Panic disorder is the most easily-identifiable anxiety disorder. The sufferer of panic disorder experiences acute episodes of overwhelming fear. A non-specific anxiety or sense of dread pervades, and multiple specific intense fears will be manifest. Commonly, the panic disordered individual will terrified during the attack of dying. This may be specific to a concern about a heart attack, asphyxiation, or may be a general feeling of threat to mind and well being. Many people feel that they are losing their mind because of the panic attacks.
Panic disorder cannot owe it’s symptoms to drug use, whether illicit, over the counter, or prescribed. If the panic attacks can be attributed to the onset of drug use or to the withdrawal from drug use, then panic disorder is not the appropriate substance, but rather substance-induced anxiety disorder.

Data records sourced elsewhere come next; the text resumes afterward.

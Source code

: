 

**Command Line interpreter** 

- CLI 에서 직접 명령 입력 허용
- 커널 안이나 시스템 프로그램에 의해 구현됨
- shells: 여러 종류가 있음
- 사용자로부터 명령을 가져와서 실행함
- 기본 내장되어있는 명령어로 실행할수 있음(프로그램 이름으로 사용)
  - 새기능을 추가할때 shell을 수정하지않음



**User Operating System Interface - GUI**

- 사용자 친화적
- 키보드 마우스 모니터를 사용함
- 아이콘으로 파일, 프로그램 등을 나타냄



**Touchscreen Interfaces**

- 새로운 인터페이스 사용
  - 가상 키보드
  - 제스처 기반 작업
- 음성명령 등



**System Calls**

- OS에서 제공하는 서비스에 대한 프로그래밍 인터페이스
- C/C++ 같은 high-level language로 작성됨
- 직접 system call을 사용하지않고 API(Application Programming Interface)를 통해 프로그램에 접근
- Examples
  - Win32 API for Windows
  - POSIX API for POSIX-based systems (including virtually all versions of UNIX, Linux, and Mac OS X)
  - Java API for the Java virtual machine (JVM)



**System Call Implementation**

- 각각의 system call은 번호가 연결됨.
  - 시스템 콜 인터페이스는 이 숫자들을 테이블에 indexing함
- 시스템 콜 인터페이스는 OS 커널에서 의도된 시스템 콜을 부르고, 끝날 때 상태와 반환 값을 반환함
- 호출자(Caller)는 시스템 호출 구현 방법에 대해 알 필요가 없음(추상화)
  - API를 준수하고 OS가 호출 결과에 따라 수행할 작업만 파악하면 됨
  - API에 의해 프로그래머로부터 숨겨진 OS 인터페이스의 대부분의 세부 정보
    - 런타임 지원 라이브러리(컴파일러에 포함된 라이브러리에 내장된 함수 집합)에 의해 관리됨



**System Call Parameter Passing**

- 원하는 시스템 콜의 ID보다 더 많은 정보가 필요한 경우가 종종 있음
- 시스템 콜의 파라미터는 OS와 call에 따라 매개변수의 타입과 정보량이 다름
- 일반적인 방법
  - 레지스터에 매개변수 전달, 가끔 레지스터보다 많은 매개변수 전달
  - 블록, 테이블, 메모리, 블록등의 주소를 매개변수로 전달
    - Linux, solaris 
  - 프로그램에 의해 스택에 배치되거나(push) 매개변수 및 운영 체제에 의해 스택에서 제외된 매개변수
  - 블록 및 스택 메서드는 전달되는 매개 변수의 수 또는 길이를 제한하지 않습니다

The panic attacks associated with panic disorder have some peculiar characteristics to them. First, the panic attacks cannot have any reliable trigger. This is known as a situationally unbounded panic attack. The panic attacks must, to the panic disordered person, seem to appear out of nowhere. Second, there must be a response to panic attacks of significant fear about potential future panic attacks. Second, the panic attacks must extremely acute episodes, and must not be long lived. A typical panic attack lasts for less than ten minutes. Although there is a sharp ramp-up in severity and it will peak within ten, the aftereffects will be felt for many hours, and often days due to the flood of stress hormones and neurotransmitters related to the panic attack which have significantly impacted physiology.
There are specific criteria which define a panic attack. These include both mental and physical symptoms
- There are heart palpitations present (racing heart)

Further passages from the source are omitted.